Best Practices
Use locators
Locators come with auto waiting and retry-ability. Auto waiting means that Playwright performs a range of actionability checks on the elements, such as ensuring the element is visible and enabled before it performs the click. To make tests resilient, we recommend prioritizing user-facing attributes and explicit contracts.
page.getByRole('button', { name: 'submit' });
Use codegen
to generate locators
To pick a locator run the codegen command followed by the URL that you would like to pick a locator from.
npx playwright codegen your-url(playwright.dev)
Tips
How to wait for one of several pages to show out?

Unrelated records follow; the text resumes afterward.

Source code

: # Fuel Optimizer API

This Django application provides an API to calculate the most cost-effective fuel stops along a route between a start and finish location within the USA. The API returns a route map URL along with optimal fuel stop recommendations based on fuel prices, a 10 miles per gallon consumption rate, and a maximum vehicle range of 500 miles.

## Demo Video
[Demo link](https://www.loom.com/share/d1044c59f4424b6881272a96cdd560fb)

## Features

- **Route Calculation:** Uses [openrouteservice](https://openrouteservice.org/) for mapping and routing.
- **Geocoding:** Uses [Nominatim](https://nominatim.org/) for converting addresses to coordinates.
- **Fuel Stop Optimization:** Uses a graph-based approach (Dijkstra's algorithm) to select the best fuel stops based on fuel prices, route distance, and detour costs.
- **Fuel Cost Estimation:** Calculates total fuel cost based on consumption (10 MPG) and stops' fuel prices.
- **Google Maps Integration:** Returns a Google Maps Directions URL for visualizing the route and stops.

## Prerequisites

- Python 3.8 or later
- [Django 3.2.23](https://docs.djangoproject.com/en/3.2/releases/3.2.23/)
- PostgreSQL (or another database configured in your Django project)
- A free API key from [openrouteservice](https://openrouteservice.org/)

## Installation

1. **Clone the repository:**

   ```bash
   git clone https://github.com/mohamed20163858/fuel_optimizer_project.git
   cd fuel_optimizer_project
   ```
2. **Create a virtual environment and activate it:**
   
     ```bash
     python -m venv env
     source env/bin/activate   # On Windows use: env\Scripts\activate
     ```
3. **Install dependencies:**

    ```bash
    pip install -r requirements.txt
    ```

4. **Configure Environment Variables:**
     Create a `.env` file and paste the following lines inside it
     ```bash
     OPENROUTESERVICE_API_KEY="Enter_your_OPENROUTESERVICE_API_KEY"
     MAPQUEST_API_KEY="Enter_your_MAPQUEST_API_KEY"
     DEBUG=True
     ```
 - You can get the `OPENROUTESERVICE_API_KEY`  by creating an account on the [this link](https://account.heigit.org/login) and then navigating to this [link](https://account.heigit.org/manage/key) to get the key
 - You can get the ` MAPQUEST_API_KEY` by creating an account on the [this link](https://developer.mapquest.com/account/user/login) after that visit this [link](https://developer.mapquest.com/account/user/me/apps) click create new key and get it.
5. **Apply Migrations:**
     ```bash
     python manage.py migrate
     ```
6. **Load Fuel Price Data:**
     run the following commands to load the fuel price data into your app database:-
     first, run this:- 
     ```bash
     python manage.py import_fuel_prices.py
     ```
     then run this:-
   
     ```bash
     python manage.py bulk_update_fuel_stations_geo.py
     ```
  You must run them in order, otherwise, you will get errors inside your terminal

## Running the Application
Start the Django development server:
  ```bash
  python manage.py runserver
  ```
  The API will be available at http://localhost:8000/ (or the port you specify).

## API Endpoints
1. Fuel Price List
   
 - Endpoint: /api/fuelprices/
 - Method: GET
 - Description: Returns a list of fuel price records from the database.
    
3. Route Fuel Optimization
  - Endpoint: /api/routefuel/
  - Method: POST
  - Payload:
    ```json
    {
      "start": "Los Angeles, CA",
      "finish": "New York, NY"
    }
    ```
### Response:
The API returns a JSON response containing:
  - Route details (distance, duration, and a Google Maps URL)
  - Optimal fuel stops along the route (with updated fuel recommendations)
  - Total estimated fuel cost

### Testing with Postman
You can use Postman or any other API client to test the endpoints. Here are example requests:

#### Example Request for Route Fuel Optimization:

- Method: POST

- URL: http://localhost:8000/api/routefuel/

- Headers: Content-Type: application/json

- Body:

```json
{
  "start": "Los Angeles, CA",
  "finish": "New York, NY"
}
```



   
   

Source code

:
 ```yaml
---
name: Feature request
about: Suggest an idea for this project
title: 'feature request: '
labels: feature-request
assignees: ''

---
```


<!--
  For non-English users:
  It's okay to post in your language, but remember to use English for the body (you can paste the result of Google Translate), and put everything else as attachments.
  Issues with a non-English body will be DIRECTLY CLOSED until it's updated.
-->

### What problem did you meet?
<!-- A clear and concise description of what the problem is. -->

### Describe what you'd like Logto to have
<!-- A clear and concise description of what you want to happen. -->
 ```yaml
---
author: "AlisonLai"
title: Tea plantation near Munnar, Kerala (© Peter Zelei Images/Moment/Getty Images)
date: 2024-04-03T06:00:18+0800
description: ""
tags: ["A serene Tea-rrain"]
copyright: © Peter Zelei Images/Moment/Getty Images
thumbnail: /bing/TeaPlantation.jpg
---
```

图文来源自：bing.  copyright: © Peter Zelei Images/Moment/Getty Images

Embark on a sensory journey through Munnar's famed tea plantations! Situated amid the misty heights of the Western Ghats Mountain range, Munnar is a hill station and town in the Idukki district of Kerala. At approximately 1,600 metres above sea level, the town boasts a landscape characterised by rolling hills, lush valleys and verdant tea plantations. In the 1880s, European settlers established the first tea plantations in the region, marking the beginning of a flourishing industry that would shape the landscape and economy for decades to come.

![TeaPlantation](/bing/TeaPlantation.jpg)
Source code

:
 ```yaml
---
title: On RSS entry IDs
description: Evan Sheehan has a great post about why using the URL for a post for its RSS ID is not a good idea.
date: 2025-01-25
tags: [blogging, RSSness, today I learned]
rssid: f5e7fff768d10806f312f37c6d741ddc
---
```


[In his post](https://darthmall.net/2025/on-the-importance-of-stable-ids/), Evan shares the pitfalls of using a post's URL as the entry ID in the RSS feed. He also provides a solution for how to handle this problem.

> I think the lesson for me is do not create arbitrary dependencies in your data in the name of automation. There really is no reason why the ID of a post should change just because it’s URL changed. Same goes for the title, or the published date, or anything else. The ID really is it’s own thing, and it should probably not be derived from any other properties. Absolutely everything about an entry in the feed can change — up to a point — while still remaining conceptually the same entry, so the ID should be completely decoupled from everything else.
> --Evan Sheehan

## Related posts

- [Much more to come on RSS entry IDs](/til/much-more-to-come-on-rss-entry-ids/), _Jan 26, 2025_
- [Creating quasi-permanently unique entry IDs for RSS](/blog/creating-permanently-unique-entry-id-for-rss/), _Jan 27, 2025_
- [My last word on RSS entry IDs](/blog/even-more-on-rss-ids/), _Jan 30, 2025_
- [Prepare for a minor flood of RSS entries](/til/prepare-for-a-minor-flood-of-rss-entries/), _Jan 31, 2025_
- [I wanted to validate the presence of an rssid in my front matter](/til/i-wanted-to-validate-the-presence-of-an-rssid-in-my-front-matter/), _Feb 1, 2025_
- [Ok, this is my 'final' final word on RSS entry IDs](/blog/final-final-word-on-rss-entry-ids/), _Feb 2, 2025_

Use regular expression to check each one of the pages may be showed out.
// Repair tab
// auditRepairURL = `https://blueiq.cloudblue.com/Audit/RepairDetailLOB.aspx`
// Test tab
// auditTestURL = `https://blueiq.cloudblue.com/Audit/AssetConfiguration.aspx`
// Not found tab
// auditSummaryURL = "https://blueiq.cloudblue.com/Audit/Summary.aspx"
// Any one of the above three cases
var reAssetURLs = regexp.MustCompile("RepairDetailLOB|AssetConfiguration|Summary")
// It will be done if any one of the above url reached
err = iq.page.WaitForURL(reAssetURLs, playwright.PageWaitForURLOptions{
WaitUntil: playwright.WaitUntilStateDomcontentloaded,
})
// check which url reached
url := iq.page.URL()
How to get the page ready?
For page.Goto()
function using *WaitUntilState options for fine adjustment.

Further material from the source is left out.